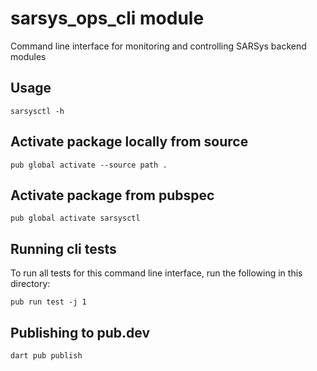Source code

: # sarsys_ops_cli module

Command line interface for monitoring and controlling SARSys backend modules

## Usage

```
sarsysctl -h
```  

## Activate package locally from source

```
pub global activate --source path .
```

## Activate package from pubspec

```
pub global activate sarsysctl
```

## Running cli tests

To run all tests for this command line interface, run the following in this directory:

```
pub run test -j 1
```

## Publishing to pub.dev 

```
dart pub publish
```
-- -- --
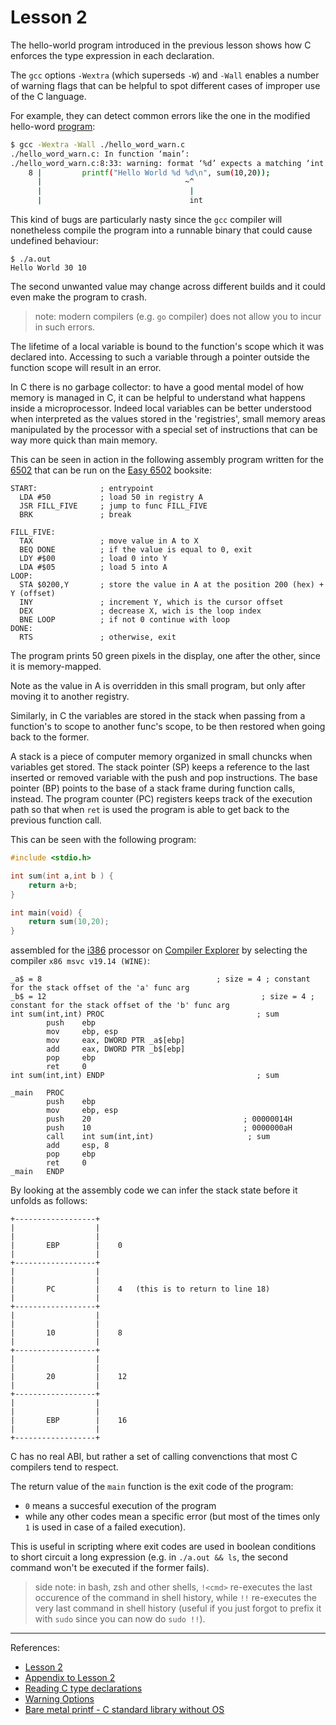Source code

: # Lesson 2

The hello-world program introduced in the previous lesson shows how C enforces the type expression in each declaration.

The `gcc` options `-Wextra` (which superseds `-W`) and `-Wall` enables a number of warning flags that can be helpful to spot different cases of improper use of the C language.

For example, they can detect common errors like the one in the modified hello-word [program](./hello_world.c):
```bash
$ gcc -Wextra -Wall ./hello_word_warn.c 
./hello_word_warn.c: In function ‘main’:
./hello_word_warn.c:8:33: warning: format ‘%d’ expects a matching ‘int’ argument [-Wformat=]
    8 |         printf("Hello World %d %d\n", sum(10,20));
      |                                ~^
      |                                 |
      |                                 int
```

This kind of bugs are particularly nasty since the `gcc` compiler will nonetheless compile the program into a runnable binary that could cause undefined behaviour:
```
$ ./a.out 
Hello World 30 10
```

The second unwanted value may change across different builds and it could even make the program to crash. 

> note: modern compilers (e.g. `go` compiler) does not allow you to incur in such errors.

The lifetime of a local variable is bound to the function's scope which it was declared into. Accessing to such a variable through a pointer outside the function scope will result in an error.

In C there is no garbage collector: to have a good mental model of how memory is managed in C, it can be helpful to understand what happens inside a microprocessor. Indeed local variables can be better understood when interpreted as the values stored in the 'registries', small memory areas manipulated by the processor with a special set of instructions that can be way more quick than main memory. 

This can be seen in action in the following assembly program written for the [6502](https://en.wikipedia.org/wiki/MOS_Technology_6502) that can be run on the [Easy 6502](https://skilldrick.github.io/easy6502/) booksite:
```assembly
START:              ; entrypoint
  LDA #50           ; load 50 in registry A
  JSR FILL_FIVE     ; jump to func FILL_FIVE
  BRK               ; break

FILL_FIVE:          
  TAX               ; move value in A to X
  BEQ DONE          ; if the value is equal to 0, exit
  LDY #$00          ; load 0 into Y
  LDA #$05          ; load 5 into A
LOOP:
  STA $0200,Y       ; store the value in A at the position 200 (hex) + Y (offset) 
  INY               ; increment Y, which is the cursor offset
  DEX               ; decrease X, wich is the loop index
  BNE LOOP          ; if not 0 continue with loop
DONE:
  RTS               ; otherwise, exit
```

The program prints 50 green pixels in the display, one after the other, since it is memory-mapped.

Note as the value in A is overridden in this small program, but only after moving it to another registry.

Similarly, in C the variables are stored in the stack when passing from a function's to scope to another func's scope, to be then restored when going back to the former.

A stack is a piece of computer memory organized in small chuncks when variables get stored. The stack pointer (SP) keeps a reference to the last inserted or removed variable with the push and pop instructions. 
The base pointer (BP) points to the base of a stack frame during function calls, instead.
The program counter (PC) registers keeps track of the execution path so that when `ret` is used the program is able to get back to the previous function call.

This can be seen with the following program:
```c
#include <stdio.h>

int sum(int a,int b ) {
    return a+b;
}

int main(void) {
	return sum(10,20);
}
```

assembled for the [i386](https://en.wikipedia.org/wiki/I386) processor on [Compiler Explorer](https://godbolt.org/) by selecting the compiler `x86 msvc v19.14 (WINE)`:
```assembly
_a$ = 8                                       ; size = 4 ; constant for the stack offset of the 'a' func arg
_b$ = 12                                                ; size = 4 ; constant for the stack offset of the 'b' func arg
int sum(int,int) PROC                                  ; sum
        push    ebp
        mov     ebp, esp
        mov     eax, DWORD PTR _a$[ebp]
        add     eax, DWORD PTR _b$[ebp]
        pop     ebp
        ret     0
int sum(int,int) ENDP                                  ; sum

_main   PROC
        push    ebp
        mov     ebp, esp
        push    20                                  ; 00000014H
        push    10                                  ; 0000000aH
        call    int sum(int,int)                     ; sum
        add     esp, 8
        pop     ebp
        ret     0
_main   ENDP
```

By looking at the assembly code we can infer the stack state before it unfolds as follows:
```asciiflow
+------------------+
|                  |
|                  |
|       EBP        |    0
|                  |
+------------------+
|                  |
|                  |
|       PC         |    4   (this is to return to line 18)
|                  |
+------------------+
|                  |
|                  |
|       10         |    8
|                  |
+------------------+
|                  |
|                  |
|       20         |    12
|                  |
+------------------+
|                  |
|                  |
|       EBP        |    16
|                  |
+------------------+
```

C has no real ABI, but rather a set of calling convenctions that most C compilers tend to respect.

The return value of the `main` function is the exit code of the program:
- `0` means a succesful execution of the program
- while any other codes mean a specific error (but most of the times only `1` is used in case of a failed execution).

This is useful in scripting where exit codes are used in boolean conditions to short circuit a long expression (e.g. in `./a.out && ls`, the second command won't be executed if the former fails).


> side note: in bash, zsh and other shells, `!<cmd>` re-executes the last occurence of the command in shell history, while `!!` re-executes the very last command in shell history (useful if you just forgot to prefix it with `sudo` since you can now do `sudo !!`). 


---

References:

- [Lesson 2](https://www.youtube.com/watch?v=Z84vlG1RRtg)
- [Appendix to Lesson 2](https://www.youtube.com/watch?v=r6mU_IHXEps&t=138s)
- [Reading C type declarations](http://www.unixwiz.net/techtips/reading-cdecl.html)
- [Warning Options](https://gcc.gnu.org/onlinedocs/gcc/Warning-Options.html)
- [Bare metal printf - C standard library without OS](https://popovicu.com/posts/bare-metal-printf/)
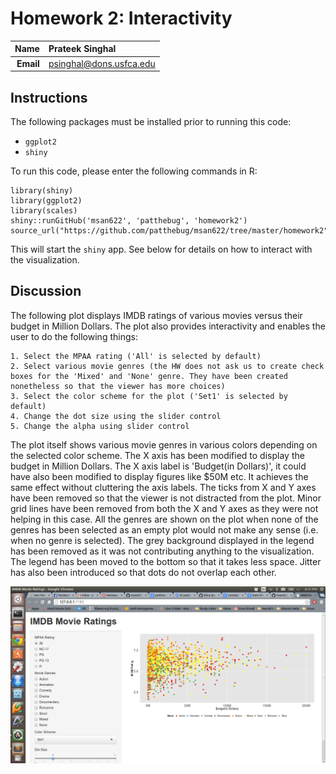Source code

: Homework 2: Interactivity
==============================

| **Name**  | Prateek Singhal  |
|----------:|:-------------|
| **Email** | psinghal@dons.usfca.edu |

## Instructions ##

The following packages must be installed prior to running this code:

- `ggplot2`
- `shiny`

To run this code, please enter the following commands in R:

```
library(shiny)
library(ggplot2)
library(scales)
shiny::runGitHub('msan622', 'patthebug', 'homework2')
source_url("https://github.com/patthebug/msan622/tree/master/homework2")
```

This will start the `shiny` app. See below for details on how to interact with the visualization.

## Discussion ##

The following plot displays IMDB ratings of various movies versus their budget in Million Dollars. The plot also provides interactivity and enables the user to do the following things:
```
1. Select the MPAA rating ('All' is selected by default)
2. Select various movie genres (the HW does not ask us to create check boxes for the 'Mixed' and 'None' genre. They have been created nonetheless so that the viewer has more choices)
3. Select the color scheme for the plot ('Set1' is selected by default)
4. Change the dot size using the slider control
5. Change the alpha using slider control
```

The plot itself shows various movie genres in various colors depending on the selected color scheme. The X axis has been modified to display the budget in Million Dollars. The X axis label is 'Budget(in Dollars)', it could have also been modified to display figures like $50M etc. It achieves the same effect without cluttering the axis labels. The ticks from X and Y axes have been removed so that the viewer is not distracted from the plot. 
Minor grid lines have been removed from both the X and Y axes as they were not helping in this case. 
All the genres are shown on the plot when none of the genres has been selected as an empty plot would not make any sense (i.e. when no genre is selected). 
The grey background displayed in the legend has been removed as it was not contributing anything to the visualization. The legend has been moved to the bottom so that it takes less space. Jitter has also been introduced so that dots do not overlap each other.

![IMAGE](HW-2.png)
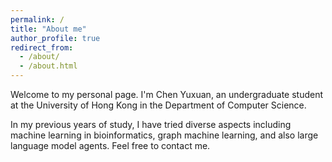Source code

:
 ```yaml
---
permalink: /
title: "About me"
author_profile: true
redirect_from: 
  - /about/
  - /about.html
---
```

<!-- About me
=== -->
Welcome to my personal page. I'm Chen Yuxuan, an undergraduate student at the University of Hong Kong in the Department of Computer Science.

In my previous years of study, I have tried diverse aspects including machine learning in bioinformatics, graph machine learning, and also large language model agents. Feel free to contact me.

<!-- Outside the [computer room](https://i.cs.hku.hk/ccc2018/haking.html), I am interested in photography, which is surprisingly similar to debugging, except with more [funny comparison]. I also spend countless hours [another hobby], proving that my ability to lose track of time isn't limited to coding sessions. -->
-- -- --
• Description of the task
I'd like every line with the string "global" copied from the listing.

• Solution to the exercise
pub global activate --source path .
pub global activate sarsysctl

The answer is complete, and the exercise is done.